In this article, I aim to provide in-depth explanation for Scope and related concepts like scope-lookups, hoisting and scope-chaining, etc in JavaScript.
Before we begin, it is important to understand the technical foundation of the language, most notably, the JIT-compiled nature. I already wrote some articles on topics: A technical introduction to JavaScript and JavaScript runtime and code lifecycle which you can checkout. Also, note that we are going to take a bottom up approach for understanding the concepts. Hence first we will walk through (briefly), a sample code life-cycle and then try to understand the concepts. With that said, lets get started!
As JavaScript is a JIT-compiled, it goes through two steps before finally getting executed: The Compilation Step (or Creation Phase) where the source code is turned into a non-executable intermediate code called byte-code and then The Interpretation Step (or Execution Phase) where the byte-code is converted to machine-code for execution.
Below we will walk through these two processes using some sample examples. They are already covered in depth in the articles mentioned above.

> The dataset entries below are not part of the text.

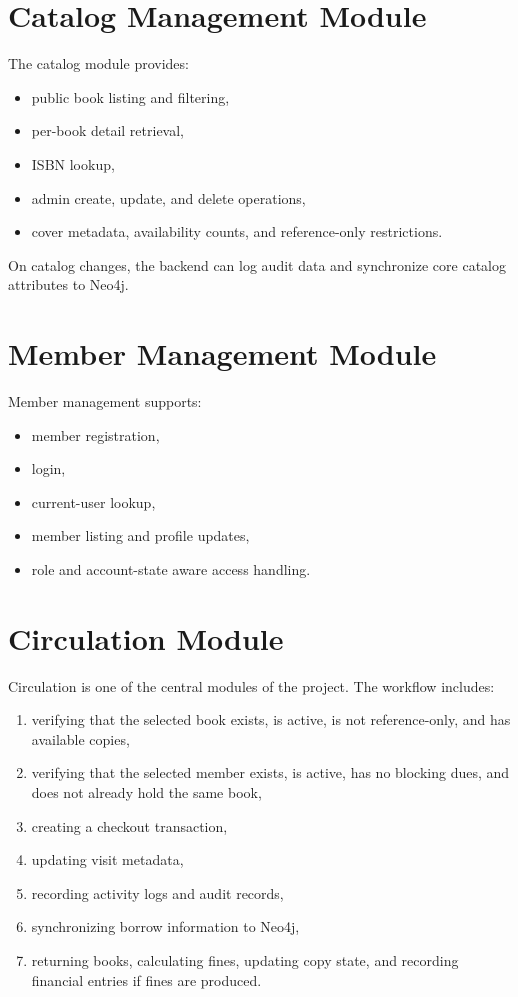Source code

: \documentclass[12pt,a4paper]{report}
\begin{document}
\section{Catalog Management Module}
The catalog module provides:
\begin{itemize}[leftmargin=1.5em]
    \item public book listing and filtering,
    \item per-book detail retrieval,
    \item ISBN lookup,
    \item admin create, update, and delete operations,
    \item cover metadata, availability counts, and reference-only restrictions.
\end{itemize}

On catalog changes, the backend can log audit data and synchronize core catalog attributes to Neo4j.

\section{Member Management Module}
Member management supports:
\begin{itemize}[leftmargin=1.5em]
    \item member registration,
    \item login,
    \item current-user lookup,
    \item member listing and profile updates,
    \item role and account-state aware access handling.
\end{itemize}

\section{Circulation Module}
Circulation is one of the central modules of the project. The workflow includes:
\begin{enumerate}[leftmargin=1.5em]
    \item verifying that the selected book exists, is active, is not reference-only, and has available copies,
    \item verifying that the selected member exists, is active, has no blocking dues, and does not already hold the same book,
    \item creating a checkout transaction,
    \item updating visit metadata,
    \item recording activity logs and audit records,
    \item synchronizing borrow information to Neo4j,
    \item returning books, calculating fines, updating copy state, and recording financial entries if fines are produced.
\end{enumerate}
\end{document}
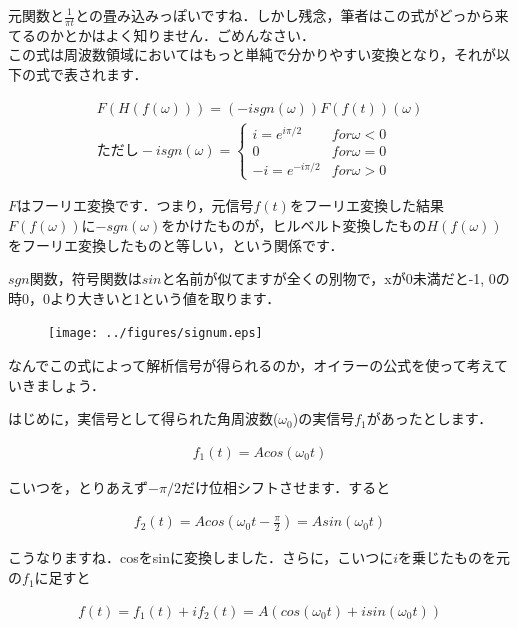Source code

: \documentclass[11pt,a4paper]{ujreport} 	%
\begin{document}
元関数と$\frac{1}{\pi t}$との畳み込みっぽいですね．しかし残念，筆者はこの式がどっから来てるのかとかはよく知りません．ごめんなさい．\\

この式は周波数領域においてはもっと単純で分かりやすい変換となり，それが以下の式で表されます．


\begin{eqnarray}
  \label{eq:hilbert2}
  F(H(f(\omega))) = (-i sgn(\omega))F(f(t))(\omega)\\
  \text{ただし} -i sgn(\omega) =
  \begin{cases}
    i=e^{i\pi/2} & for \omega<0\\
    0 & for \omega = 0\\
    -i = e^{-i\pi/2} & for \omega > 0
  \end{cases}
\end{eqnarray}


$F$はフーリエ変換です．つまり，元信号$f(t)$をフーリエ変換した結果$F(f(\omega))$に$-sgn(\omega)$をかけたものが，ヒルベルト変換したもの$H(f(\omega))$をフーリエ変換したものと等しい，という関係です．

$sgn$関数，符号関数は$sin$と名前が似てますが全くの別物で，xが0未満だと-1, 0の時0，0より大きいと1という値を取ります．

\begin{figure}[H]
  \centering
  \texttt{[image: ../figures/signum.eps]}
\end{figure}

なんでこの式によって解析信号が得られるのか，オイラーの公式を使って考えていきましょう．

はじめに，実信号として得られた角周波数($\omega_0$)の実信号$f_1$があったとします．

\begin{eqnarray}
  f_1(t) = A cos(\omega_0 t)
\end{eqnarray}

こいつを，とりあえず$-\pi/2$だけ位相シフトさせます．すると

\begin{eqnarray}
  f_2(t) = A cos(\omega_0 t - \frac{\pi}{2}) = A sin(\omega_0 t)
\end{eqnarray}

こうなりますね．cosをsinに変換しました．さらに，こいつに$i$を乗じたものを元の$f_1$に足すと

\begin{eqnarray}
  \label{eq:hilbert3}
  f(t) = f_1(t) + if_2(t) = A(cos(\omega_0 t) + i sin(\omega_0 t))
\end{eqnarray}
\end{document}
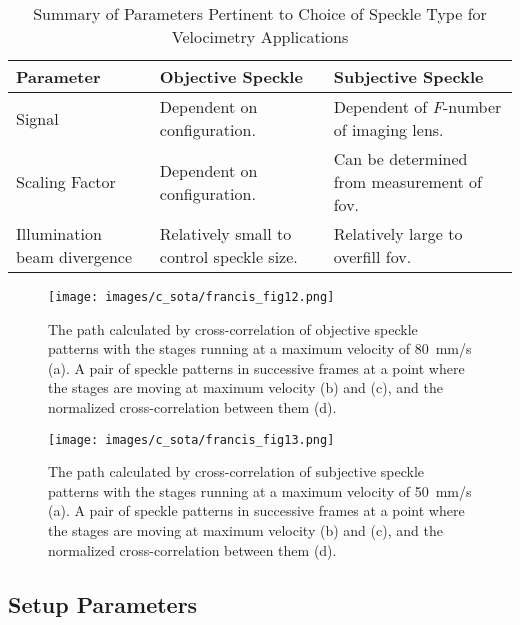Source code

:     \begin{table}[h]
        \centering
        \footnotesize
        \renewcommand{\arraystretch}{1.2}
        \begin{tabular}{p{3cm}p{5.5cm}p{5.5cm}}
            \toprule
            \textbf{Parameter} & \textbf{Objective Speckle} & \textbf{Subjective Speckle} \\
            \midrule
            Signal    & Dependent on configuration. & Dependent of \emph{F}-number of imaging lens. \\
            Scaling Factor  & Dependent on configuration. & Can be determined from measurement of  \gls{fov}. \\
            Illumination beam divergence & Relatively small to control speckle size. & Relatively large to overfill \gls{fov}. \\
            \bottomrule
        \end{tabular}
        \caption{Summary of Parameters Pertinent to Choice of Speckle Type for Velocimetry Applications \cite{francis_autonomous}}
        \label{table:francis_table1}
    \end{table}
    
    \begin{figure}[h]
        \centering
        \texttt{[image: images/c\_sota/francis\_fig12.png]}
        \caption{The path calculated by cross-correlation of objective speckle patterns with the stages running at a maximum velocity of \SI{80}{\milli\meter/\second} (a). A pair of speckle patterns in successive frames at a point where the stages are moving at maximum velocity (b) and (c), and the normalized cross-correlation between them (d).\cite{francis_autonomous}}
        \label{fig:francis_fig12}
    \end{figure}

    \begin{figure}[h]
        \centering
        \texttt{[image: images/c\_sota/francis\_fig13.png]}
        \caption{The path calculated by cross-correlation of subjective speckle patterns with the stages running at a maximum velocity of \SI{50}{\milli\meter/\second} (a). A pair of speckle patterns in successive frames at a point where the stages are moving at maximum velocity (b) and (c), and the normalized cross-correlation between them (d). \cite{francis_autonomous}}
        \label{fig:francis_fig13}
    \end{figure}
\clearpage

\subsection{Setup Parameters}

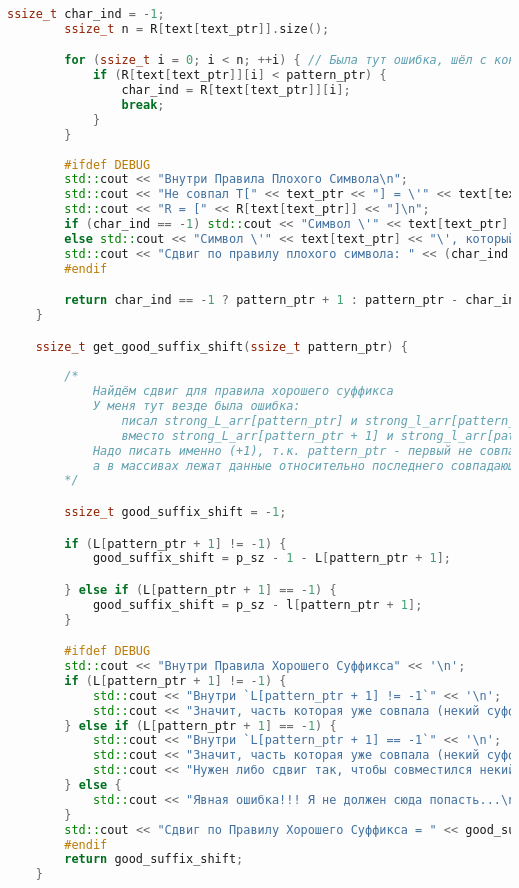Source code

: \begin{lstlisting}[language=C++]
        ssize_t char_ind = -1;
        ssize_t n = R[text[text_ptr]].size();

        for (ssize_t i = 0; i < n; ++i) { // Была тут ошибка, шёл с конца
            if (R[text[text_ptr]][i] < pattern_ptr) {
                char_ind = R[text[text_ptr]][i];
                break;
            }
        }
    
        #ifdef DEBUG
        std::cout << "Внутри Правила Плохого Символа\n";
        std::cout << "Не совпал T[" << text_ptr << "] = \'" << text[text_ptr] << "\' И P[" << pattern_ptr << "] = \'" << pattern[pattern_ptr] << "\'\n";
        std::cout << "R = [" << R[text[text_ptr]] << "]\n";
        if (char_ind == -1) std::cout << "Символ \'" << text[text_ptr] << "\', который будет левее " << pattern_ptr << " не найден" << '\n';
        else std::cout << "Символ \'" << text[text_ptr] << "\', который будет левее " << pattern_ptr << " располагается на " << char_ind << '\n';
        std::cout << "Сдвиг по правилу плохого символа: " << (char_ind == -1 ? pattern_ptr + 1 : pattern_ptr - char_ind) << "\n\n\n" << std::endl;
        #endif

        return char_ind == -1 ? pattern_ptr + 1 : pattern_ptr - char_ind;
    }

    ssize_t get_good_suffix_shift(ssize_t pattern_ptr) {
        
        /*
            Найдём сдвиг для правила хорошего суффикса
            У меня тут везде была ошибка:
                писал strong_L_arr[pattern_ptr] и strong_l_arr[pattern_ptr]
                вместо strong_L_arr[pattern_ptr + 1] и strong_l_arr[pattern_ptr + 1]
            Надо писать именно (+1), т.к. pattern_ptr - первый не совпадающий символ,
            а в массивах лежат данные относительно последнего совпадающего.
        */

        ssize_t good_suffix_shift = -1;

        if (L[pattern_ptr + 1] != -1) {
            good_suffix_shift = p_sz - 1 - L[pattern_ptr + 1];

        } else if (L[pattern_ptr + 1] == -1) {
            good_suffix_shift = p_sz - l[pattern_ptr + 1];
        }

        #ifdef DEBUG
        std::cout << "Внутри Правила Хорошего Суффикса" << '\n';
        if (L[pattern_ptr + 1] != -1) {
            std::cout << "Внутри `L[pattern_ptr + 1] != -1`" << '\n';
            std::cout << "Значит, часть которая уже совпала (некий суффикс P), найдена левее pattern_ptr`\n";
        } else if (L[pattern_ptr + 1] == -1) {
            std::cout << "Внутри `L[pattern_ptr + 1] == -1`" << '\n';
            std::cout << "Значит, часть которая уже совпала (некий суффикс P), НЕнайдена левее pattern_ptr`\n";
            std::cout << "Нужен либо сдвиг так, чтобы совместился некий префикс P с суффиксом уже совпавщей части в T, либо pattern будет сдвинут полностью\n";
        } else {
            std::cout << "Явная ошибка!!! Я не должен сюда попасть...\n";
        }
        std::cout << "Сдвиг по Правилу Хорошего Суффикса = " << good_suffix_shift << "\n\n\n" << std::endl;
        #endif
        return good_suffix_shift;
    }


\end{lstlisting}

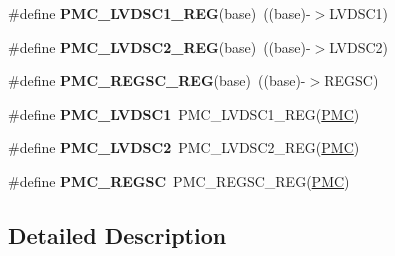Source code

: \begin{DoxyCompactItemize}
\item 
\#define {\bfseries P\+M\+C\+\_\+\+L\+V\+D\+S\+C1\+\_\+\+R\+EG}(base)~((base)-\/$>$L\+V\+D\+S\+C1)\hypertarget{group__PMC__Register__Accessor__Macros_gaf6a5650ee275b48943fd2a5f0845be4e}{}\label{group__PMC__Register__Accessor__Macros_gaf6a5650ee275b48943fd2a5f0845be4e}

\item 
\#define {\bfseries P\+M\+C\+\_\+\+L\+V\+D\+S\+C2\+\_\+\+R\+EG}(base)~((base)-\/$>$L\+V\+D\+S\+C2)\hypertarget{group__PMC__Register__Accessor__Macros_ga691e6102ace21a6b54fabd256c5f0d7b}{}\label{group__PMC__Register__Accessor__Macros_ga691e6102ace21a6b54fabd256c5f0d7b}

\item 
\#define {\bfseries P\+M\+C\+\_\+\+R\+E\+G\+S\+C\+\_\+\+R\+EG}(base)~((base)-\/$>$R\+E\+G\+SC)\hypertarget{group__PMC__Register__Accessor__Macros_ga56808559a3b60498b6604642202faaea}{}\label{group__PMC__Register__Accessor__Macros_ga56808559a3b60498b6604642202faaea}

\item 
\#define {\bfseries P\+M\+C\+\_\+\+L\+V\+D\+S\+C1}~P\+M\+C\+\_\+\+L\+V\+D\+S\+C1\+\_\+\+R\+EG(\hyperlink{group__PMC__Peripheral__Access__Layer_ga979c6d379c67bc2f3e8eb6efcb509f69}{P\+MC})\hypertarget{group__PMC__Register__Accessor__Macros_gae9e90b7b2d3c4f5e0950d074fecb2798}{}\label{group__PMC__Register__Accessor__Macros_gae9e90b7b2d3c4f5e0950d074fecb2798}

\item 
\#define {\bfseries P\+M\+C\+\_\+\+L\+V\+D\+S\+C2}~P\+M\+C\+\_\+\+L\+V\+D\+S\+C2\+\_\+\+R\+EG(\hyperlink{group__PMC__Peripheral__Access__Layer_ga979c6d379c67bc2f3e8eb6efcb509f69}{P\+MC})\hypertarget{group__PMC__Register__Accessor__Macros_ga921b48d20e5bc7e7353ac2f59c8135ba}{}\label{group__PMC__Register__Accessor__Macros_ga921b48d20e5bc7e7353ac2f59c8135ba}

\item 
\#define {\bfseries P\+M\+C\+\_\+\+R\+E\+G\+SC}~P\+M\+C\+\_\+\+R\+E\+G\+S\+C\+\_\+\+R\+EG(\hyperlink{group__PMC__Peripheral__Access__Layer_ga979c6d379c67bc2f3e8eb6efcb509f69}{P\+MC})\hypertarget{group__PMC__Register__Accessor__Macros_gad80edb8f69da1769b7367108d8c4f9be}{}\label{group__PMC__Register__Accessor__Macros_gad80edb8f69da1769b7367108d8c4f9be}

\end{DoxyCompactItemize}


\subsection{Detailed Description}
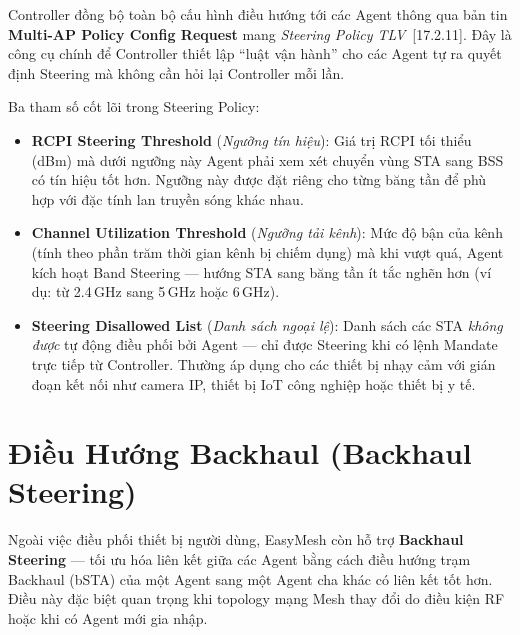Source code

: Controller đồng bộ toàn bộ cấu hình điều hướng tới các Agent thông qua bản tin
\textbf{Multi-AP Policy Config Request} mang \textit{Steering Policy TLV}~[17.2.11].
Đây là công cụ chính để Controller thiết lập ``luật vận hành'' cho các Agent tự ra
quyết định Steering mà không cần hỏi lại Controller mỗi lần.

Ba tham số cốt lõi trong Steering Policy:
\begin{itemize}
	\item \textbf{RCPI Steering Threshold} (\textit{Ngưỡng tín hiệu}): Giá trị RCPI
	tối thiểu (dBm) mà dưới ngưỡng này Agent phải xem xét chuyển vùng STA sang
	BSS có tín hiệu tốt hơn. Ngưỡng này được đặt riêng cho từng băng tần để phù
	hợp với đặc tính lan truyền sóng khác nhau.
	\item \textbf{Channel Utilization Threshold} (\textit{Ngưỡng tải kênh}): Mức độ
	bận của kênh (tính theo phần trăm thời gian kênh bị chiếm dụng) mà khi vượt
	quá, Agent kích hoạt Band Steering --- hướng STA sang băng tần ít tắc nghẽn
	hơn (ví dụ: từ 2.4\,GHz sang 5\,GHz hoặc 6\,GHz).
	\item \textbf{Steering Disallowed List} (\textit{Danh sách ngoại lệ}): Danh sách
	các STA \textit{không được} tự động điều phối bởi Agent --- chỉ được Steering
	khi có lệnh Mandate trực tiếp từ Controller. Thường áp dụng cho các thiết bị
	nhạy cảm với gián đoạn kết nối như camera IP, thiết bị IoT công nghiệp hoặc
	thiết bị y tế.
\end{itemize}


\section{Điều Hướng Backhaul (Backhaul Steering)}

Ngoài việc điều phối thiết bị người dùng, EasyMesh còn hỗ trợ \textbf{Backhaul
	Steering} --- tối ưu hóa liên kết giữa các Agent bằng cách điều hướng trạm Backhaul
(bSTA) của một Agent sang một Agent cha khác có liên kết tốt hơn. Điều này đặc biệt
quan trọng khi topology mạng Mesh thay đổi do điều kiện RF hoặc khi có Agent mới
gia nhập.

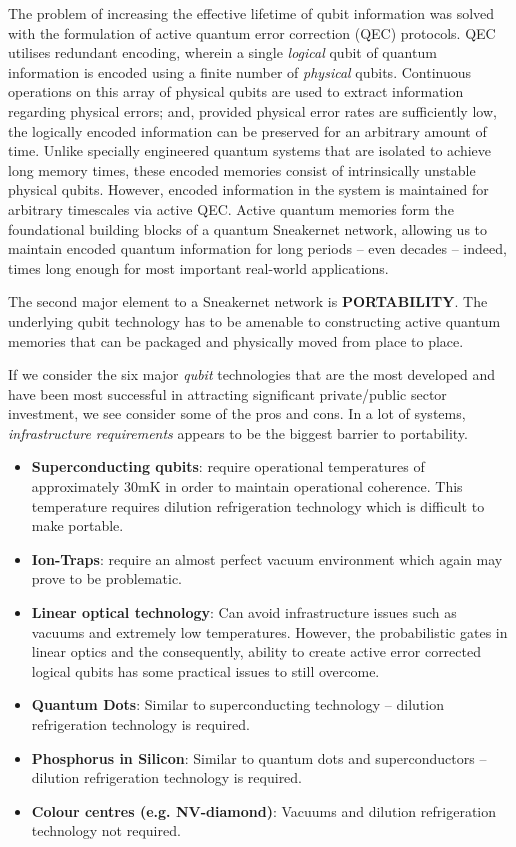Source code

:\documentclass[twocolumn, aps, rmp, amsmath, amssymb, nofootinbib, superscriptaddress, longbibliography, floatfix, table-of-contents, eqsecnum]{revtex4-2}
\begin{document}
The problem of increasing the effective lifetime of qubit information was solved with the formulation of active quantum error correction (QEC) protocols. QEC utilises redundant encoding, wherein a single \textit{logical} qubit of quantum information is encoded using a finite number of \textit{physical} qubits. Continuous operations on this array of physical qubits are used to extract information regarding physical errors; and, provided physical error rates are sufficiently low, the logically encoded information can be preserved for an arbitrary amount of time. Unlike specially engineered quantum systems that are isolated to achieve long memory times, these encoded memories consist of intrinsically unstable physical qubits. However, encoded information in the system is maintained for arbitrary timescales via active QEC. Active quantum memories form the foundational building blocks of a quantum Sneakernet network, allowing us to maintain encoded quantum information for long periods -- even decades -- indeed, times long enough for most important real-world applications. 

The second major element to a Sneakernet network is \textbf{PORTABILITY}. The underlying qubit technology has to be amenable to constructing active quantum memories that can be packaged and physically moved from place to place. 

If we consider the six major \textit{qubit} technologies that are the most developed and have been most successful in attracting significant private/public sector investment, we see consider some of the pros and cons. In a lot of systems, \textit{infrastructure requirements} appears to be the biggest barrier to portability. 
\begin{itemize}
\item \textbf{Superconducting qubits}: require operational temperatures of approximately 30mK in order to maintain operational coherence. This temperature requires dilution refrigeration technology which is difficult to make portable. 
\item \textbf{Ion-Traps}: require an almost perfect vacuum environment which again may prove to be problematic. 
\item \textbf{Linear optical technology}: Can avoid infrastructure issues such as vacuums and extremely low temperatures. However, the probabilistic gates in linear optics and the consequently, ability to create active error corrected logical qubits has some practical issues to still overcome.  
\item \textbf{Quantum Dots}: Similar to superconducting technology -- dilution refrigeration technology is required.
\item \textbf{Phosphorus in Silicon}: Similar to quantum dots and superconductors -- dilution refrigeration technology is required. 
\item \textbf{Colour centres (e.g. NV-diamond)}: Vacuums and dilution refrigeration technology not required. 
\end{itemize}
\end{document}
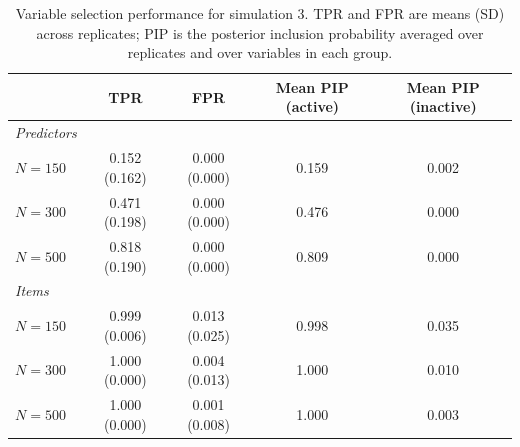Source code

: \begin{table}[H]
\centering
\begin{tabular}{lcccc}
  \toprule
 & TPR & FPR & Mean PIP (active) & Mean PIP (inactive) \\ 
  \midrule
\textit{Predictors} &  &  &  &  \\ 
  $N = 150$ & 0.152 (0.162) & 0.000 (0.000) & 0.159 & 0.002 \\ 
  $N = 300$ & 0.471 (0.198) & 0.000 (0.000) & 0.476 & 0.000 \\ 
  $N = 500$ & 0.818 (0.190) & 0.000 (0.000) & 0.809 & 0.000 \\ 
   \midrule
\textit{Items} &  &  &  &  \\ 
  $N = 150$ & 0.999 (0.006) & 0.013 (0.025) & 0.998 & 0.035 \\ 
  $N = 300$ & 1.000 (0.000) & 0.004 (0.013) & 1.000 & 0.010 \\ 
  $N = 500$ & 1.000 (0.000) & 0.001 (0.008) & 1.000 & 0.003 \\ 
   \bottomrule
\end{tabular}
\caption{Variable selection performance for simulation 3. TPR and FPR are means (SD) across replicates; PIP is the posterior inclusion probability averaged over replicates and over variables in each group.} 
\label{table:sim3_var_sel_summary}
\end{table}
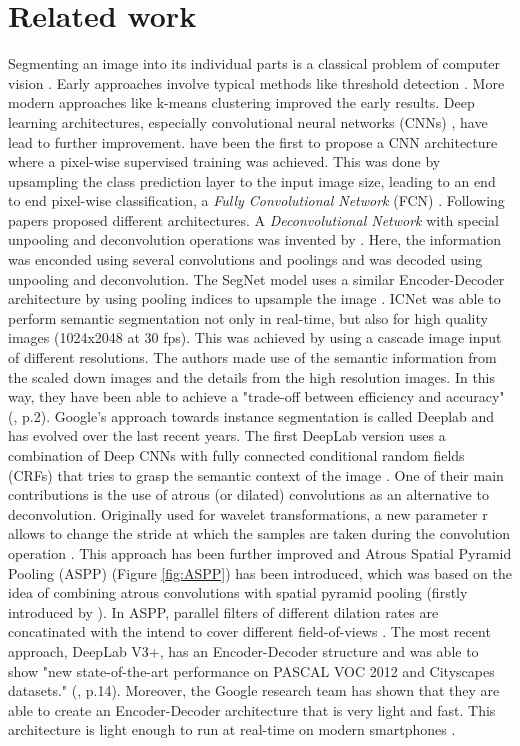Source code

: \documentclass[11pt,
  paper=a4, 
  bibliography=totocnumbered,
	captions=tableheading,
	BCOR=10mm
]{scrreprt}
\theoremstyle{definition}
\newcommand{\figref}[1]{(Figure \ref{#1})}
\begin{document}
\section{Related work}
\label{sec:related_work}

Segmenting an image into its individual parts is a classical problem of computer vision \cite{Szeliski2011}. 
Early approaches involve typical methods like threshold detection \cite{Smith1979}.
More modern approaches like k-means clustering \cite{Dhanachandra2015} improved the early results.
Deep learning architectures, especially convolutional neural networks (CNNs) \cite{Fukushima1980}, have lead to further improvement.
\textcite{Shelhamer2017} have been the first to propose a CNN architecture where a pixel-wise supervised training was achieved. 
This was done by upsampling the class prediction layer to the input image size, leading to an end to end pixel-wise classification, a \textit{Fully Convolutional Network} (FCN) \cite{Shelhamer2017}.
Following papers proposed different architectures.
A \textit{Deconvolutional Network} with special unpooling and deconvolution operations was invented by \textcite{Noh2015}. 
Here, the information was enconded using several convolutions and poolings and was decoded using unpooling and deconvolution.
The SegNet model uses a similar Encoder-Decoder architecture by using pooling indices to upsample the image \cite{Badrinarayanan2017}.
ICNet \cite{Zhao2017} was able to perform semantic segmentation not only in real-time, but also for high quality images (1024x2048 at 30 fps). 
This was achieved by using a cascade image input of different resolutions. 
The authors made use of the semantic information from the scaled down images and the details from the high resolution images.
In this way, they have been able to achieve a "trade-off between efficiency and accuracy" (\cite{Zhao2017}, p.2).
Google's approach towards instance segmentation is called Deeplab and has evolved over the last recent years.
The first DeepLab version uses a combination of Deep CNNs with fully connected conditional random fields (CRFs) that tries to grasp the semantic context of the image \cite{Chen2018}. 
One of their main contributions is the use of atrous (or dilated) convolutions as an alternative to deconvolution. 
Originally used for wavelet transformations, a new parameter r allows to change the stride at which the samples are taken during the convolution operation \cite{Chen2018}.
This approach has been further improved and Atrous Spatial Pyramid Pooling (ASPP) \figref{fig:ASPP} has been introduced, which was based on the idea of combining atrous convolutions with spatial pyramid pooling \cite{Chen2018a} (firstly introduced by \textcite{He2014}).
In ASPP, parallel filters of different dilation rates are concatinated with the intend to cover different field-of-views \cite{Chen2018a}.
The most recent approach, DeepLab V3+, has an Encoder-Decoder structure and was able to show "new state-of-the-art performance on PASCAL VOC 2012 and Cityscapes datasets." (\cite{Chen2018b}, p.14).
Moreover, the Google research team has shown that they are able to create an Encoder-Decoder architecture that is very light and fast.
This architecture is light enough to run at real-time on modern smartphones \cite{Bazarevsky2018}.
\end{document}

JavaScript Compilation: Creation Phase
When JavaScript code is in it's compilation step it creates an Abstract Syntax tree (AST) using tokens. When the AST is being created, it contains empty objects for identifiers or variables, instead of the value contained by them. Below is an estimated AST diagram for a sample code:
In the above diagram, the proxy represents the empty objects. As we will see, these proxy objects are later replaced with identifier's memory reference.
Along with AST creation, the compilation process also creates Environment Records, also referred as just environments. Environment Record is a specification type, an object like structure containing key-value pairs. These environment records hold information regarding identifier bindings, with some other meta data. Most importantly, they contain identifier's memory reference, which is later used to fetch the value contained in it. It also contains an outer
variable, pointing to other environment record. This extra information is used for creating scope chains. We will explore them later in the article.
There are many types of environment records.A Lexical Environment is an environment record which represents lexically written code. For our use-case we are going to use the terms environment record and lexical environments interchangeably.
As we can see from the diagram above, there are two types of environments created: Global and Local. A Global environment is always created when the code execution is started. Local environments are created when compiler encounter code-blocks in the code. Code-blocks are code snippets inside curly braces ({...}
).
However, not every code block encountered by the compiler creates a lexical environment. These are only created under certain conditions, like when the compiler encounters a code-block associated with a function declaration or a code-block containing let
or const
variable declarations or for a code-block associated with catch
construct, etc...
To summarise, an environment record is created for code-blocks under certain conditions. Whenever these environments are created the identifier information is stored in these environments.
Environment Record is a specification type, meaning it represent an abstract concept in the ECMA-262 specification and is hard to accurately represent as vendors are free to implement them as they like provided their behaviour remains unchanged. For more information on environment records, refer to this document of the specification.
Once the compiler has a finished generating AST and all the relevant environment records for the code, the next step in compilation process is to start generating byte-code using the information present in environment records. This step is also called parsing.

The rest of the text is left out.